If you use <strong>Let’s Encrypt and have Apple News Bot</strong>, act now

Since quite some time I wondered why Apple’s News Bot hehaves so agressively on WDRL’s site. It creates about 20-40000 requests to my server each day. This week I finally found the reason due to this article. AppleNewsBot is incompatible with Let’s Encrypt certificates and gets more agressive when detecting that it can’t fetch the data.

Apparently, this issue has been reported to Apple already months ago but until now, the “botnet” (I think it’s valid to call it like this in that case) is still behaving the same. Therefore to reduce my server load, I wanted to have a solution without adding Cloudfront or similar services upfront.

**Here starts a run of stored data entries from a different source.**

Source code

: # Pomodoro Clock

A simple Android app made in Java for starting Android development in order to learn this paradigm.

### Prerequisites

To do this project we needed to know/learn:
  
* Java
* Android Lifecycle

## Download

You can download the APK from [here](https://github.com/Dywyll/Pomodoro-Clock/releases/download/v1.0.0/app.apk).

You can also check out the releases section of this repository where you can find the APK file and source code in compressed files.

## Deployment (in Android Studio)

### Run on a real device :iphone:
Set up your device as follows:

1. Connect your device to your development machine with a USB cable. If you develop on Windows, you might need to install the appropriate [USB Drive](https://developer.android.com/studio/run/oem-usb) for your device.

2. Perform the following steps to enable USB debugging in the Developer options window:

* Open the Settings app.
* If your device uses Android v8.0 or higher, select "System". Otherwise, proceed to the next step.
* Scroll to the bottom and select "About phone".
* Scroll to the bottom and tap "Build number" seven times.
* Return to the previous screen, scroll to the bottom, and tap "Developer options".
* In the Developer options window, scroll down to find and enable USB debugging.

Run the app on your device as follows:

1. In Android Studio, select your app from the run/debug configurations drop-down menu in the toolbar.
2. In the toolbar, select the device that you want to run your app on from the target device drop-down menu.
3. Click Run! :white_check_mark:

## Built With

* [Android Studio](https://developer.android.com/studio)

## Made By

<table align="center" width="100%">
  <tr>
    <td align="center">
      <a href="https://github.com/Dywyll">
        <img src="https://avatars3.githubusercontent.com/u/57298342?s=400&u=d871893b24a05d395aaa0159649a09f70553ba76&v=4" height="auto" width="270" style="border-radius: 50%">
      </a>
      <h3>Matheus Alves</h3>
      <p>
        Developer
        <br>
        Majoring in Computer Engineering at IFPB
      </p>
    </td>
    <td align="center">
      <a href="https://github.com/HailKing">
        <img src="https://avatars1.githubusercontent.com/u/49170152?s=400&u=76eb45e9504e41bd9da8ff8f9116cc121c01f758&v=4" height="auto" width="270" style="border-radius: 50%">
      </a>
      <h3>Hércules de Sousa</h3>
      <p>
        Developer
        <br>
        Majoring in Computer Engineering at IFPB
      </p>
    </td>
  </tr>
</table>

On an Apache Server it’s as easy as this:

# Block Apple News Bot
RewriteCond %{HTTP_USER_AGENT} AppleNewsBot [NC]
RewriteRule ^$ /status-429.php [L]

And this is the content of the PHP file:

<?php
header('HTTP/1.1 429 Too Many Requests', false, 429);
echo "Too Many Requests\n\nDear AppleNewsBot, please fix your Lets Encrypt support bug: https://www.slightfuture.com/webdev/excessive-applenewsbot-requests";

Now you might wonder why I used a PHP file here instead of returning a 429 HTTP-status code directly from Apache. The reason is quite simple though: My shared hoster uses the stable releases of RedHat Linux which ships only some 2.2 version of Apache. This old version (it’s getting bugfixes but no new features) does simply not know about 429 yet, introduced as late as in 2012.

So if you’re on nginx or Apache 2.4, you can return the 429 code directly from there. If you’re stuck on Apache 2.2, this is the solution you searched for.